Required work — The following data has a line with "- Implement security" and a line with "- Regularly update". Write out exactly those lines and all the lines between them.

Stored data
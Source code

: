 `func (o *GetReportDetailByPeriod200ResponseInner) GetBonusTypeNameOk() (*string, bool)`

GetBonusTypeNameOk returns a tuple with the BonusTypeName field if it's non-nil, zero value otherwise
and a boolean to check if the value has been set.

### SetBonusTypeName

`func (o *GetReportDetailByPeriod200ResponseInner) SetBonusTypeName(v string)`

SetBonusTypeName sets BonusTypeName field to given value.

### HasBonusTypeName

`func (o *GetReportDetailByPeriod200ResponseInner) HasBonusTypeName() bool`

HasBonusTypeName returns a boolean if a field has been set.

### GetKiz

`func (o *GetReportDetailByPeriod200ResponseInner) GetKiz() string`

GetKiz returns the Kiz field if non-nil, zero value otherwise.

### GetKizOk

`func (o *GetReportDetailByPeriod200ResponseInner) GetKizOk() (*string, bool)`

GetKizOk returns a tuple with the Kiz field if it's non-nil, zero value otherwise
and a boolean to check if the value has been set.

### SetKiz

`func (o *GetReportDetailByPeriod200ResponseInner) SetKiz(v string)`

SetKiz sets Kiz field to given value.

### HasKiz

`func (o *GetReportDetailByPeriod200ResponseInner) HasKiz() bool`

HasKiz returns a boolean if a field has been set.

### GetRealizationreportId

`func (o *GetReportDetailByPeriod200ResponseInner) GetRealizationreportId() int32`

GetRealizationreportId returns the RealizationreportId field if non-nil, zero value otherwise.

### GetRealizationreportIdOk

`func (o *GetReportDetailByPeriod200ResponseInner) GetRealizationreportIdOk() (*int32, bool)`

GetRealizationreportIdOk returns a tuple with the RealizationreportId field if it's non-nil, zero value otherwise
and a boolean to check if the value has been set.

---

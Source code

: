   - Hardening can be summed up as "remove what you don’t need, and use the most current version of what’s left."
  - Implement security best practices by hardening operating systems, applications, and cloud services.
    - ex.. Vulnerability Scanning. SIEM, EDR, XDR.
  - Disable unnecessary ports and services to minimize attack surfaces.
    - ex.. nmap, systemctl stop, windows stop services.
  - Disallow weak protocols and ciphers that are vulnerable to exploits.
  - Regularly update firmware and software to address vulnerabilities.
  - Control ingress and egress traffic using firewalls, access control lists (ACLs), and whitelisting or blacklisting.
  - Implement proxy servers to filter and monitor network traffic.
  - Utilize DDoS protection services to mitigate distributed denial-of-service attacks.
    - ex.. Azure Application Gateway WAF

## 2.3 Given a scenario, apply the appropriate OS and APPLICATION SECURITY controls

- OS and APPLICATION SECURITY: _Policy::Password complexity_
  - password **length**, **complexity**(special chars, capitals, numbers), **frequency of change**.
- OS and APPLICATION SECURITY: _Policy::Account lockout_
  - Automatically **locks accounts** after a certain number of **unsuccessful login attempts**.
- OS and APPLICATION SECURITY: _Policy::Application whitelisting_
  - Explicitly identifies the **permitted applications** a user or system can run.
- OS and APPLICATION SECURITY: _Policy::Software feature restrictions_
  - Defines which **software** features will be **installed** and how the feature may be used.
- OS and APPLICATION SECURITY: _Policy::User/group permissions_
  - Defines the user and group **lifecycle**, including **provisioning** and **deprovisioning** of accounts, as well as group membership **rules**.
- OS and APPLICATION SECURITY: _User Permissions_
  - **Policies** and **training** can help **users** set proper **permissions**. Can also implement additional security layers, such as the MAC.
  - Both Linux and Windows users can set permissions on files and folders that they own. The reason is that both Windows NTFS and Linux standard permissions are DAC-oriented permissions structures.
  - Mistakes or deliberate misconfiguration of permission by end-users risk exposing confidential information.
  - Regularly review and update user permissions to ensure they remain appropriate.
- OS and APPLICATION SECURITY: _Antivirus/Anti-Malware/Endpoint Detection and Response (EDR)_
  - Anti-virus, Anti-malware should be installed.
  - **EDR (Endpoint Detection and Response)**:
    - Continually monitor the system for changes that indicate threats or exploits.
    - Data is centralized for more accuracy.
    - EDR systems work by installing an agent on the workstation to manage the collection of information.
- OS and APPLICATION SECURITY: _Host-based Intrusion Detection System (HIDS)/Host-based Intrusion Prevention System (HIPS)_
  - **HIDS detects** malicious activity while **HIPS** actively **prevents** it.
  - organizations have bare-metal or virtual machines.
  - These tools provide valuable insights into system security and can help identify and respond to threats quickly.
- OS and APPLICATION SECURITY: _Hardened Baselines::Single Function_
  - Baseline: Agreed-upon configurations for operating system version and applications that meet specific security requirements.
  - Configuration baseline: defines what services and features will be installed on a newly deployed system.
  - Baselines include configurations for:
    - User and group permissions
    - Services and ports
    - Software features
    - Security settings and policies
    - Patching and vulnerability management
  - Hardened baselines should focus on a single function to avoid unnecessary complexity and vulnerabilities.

---

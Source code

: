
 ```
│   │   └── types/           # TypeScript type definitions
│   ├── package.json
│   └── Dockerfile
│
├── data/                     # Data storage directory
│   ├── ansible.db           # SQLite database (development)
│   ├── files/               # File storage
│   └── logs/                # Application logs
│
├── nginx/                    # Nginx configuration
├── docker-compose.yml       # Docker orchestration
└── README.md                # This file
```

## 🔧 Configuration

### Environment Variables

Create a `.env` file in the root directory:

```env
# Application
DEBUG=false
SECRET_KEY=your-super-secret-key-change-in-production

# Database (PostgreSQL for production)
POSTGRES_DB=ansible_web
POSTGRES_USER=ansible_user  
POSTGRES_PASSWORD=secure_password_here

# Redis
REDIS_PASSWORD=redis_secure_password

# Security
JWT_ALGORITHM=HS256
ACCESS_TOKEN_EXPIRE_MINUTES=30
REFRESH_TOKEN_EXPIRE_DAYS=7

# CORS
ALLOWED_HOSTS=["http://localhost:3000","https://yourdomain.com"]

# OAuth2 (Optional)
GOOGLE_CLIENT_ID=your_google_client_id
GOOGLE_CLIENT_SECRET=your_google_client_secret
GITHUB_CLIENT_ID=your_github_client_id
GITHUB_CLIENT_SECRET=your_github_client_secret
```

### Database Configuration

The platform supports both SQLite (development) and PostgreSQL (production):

Answer box —
  - Implement security best practices by hardening operating systems, applications, and cloud services.
    - ex.. Vulnerability Scanning. SIEM, EDR, XDR.
  - Disable unnecessary ports and services to minimize attack surfaces.
    - ex.. nmap, systemctl stop, windows stop services.
  - Disallow weak protocols and ciphers that are vulnerable to exploits.
  - Regularly update firmware and software to address vulnerabilities.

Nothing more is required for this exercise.